When organizations don't test their responsive websites, they don't know if they'll function right on all devices. The main feature of responsive design is that it can adapt to any screen size, but you have to test your website on multiple devices to know it's working right.
A recent Practical Ecommerce article talks about common mistakes businesses make concerning responsive design. According to the article, many small businesses skip testing because they don't have the resources:
"Testing is mandatory before making the responsive sites public. But responsive sites are often released with minimal or no testing. I’ve seen the primary flow for responsive checkout to be broken, for example — testing could have caught that. Most retailers have limited resources and hence once the responsive site is built, they want to take it live as soon as possible without thoroughly testing it."

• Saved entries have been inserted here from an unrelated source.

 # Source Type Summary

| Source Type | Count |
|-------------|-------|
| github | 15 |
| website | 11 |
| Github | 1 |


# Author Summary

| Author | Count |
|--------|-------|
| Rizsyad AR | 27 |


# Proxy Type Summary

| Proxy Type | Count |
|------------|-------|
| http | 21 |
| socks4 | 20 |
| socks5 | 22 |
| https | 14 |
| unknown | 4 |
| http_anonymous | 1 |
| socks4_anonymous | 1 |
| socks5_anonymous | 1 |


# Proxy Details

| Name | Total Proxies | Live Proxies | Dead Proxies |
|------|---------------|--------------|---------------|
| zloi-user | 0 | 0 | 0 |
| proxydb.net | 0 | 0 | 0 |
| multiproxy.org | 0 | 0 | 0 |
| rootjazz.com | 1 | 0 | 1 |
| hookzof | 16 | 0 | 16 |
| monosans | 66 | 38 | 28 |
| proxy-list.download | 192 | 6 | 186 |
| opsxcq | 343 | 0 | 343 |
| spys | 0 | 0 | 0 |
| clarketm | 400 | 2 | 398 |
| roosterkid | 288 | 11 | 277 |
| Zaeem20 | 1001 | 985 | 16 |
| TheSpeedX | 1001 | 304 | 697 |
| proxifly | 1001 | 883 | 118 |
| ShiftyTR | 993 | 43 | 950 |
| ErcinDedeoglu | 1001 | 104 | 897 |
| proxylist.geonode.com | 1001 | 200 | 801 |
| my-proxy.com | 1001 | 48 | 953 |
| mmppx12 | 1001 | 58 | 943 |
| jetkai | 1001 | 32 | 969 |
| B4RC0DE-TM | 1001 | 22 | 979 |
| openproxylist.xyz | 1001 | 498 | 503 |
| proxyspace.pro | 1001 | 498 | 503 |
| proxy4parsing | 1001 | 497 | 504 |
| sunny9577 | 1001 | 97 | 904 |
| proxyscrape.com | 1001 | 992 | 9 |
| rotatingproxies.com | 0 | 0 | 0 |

It's not hard to see what's going on here. Small businesses only have relatively small budgets for digital marketing, and web design is just one component of their marketing strategy. Since they've already invested in responsive design, they don't want to spend any more time or money on their website.
But here's the thing: testing a responsive website is the easy part. All you have to do is access it from various devices and see how it functions. If it runs smoothly, then your job is over. And if it doesn't, then there are a few elements that you need to fix. At this point, it's better to go the extra mile to improve your user-experience rather than leaving your website the way it is.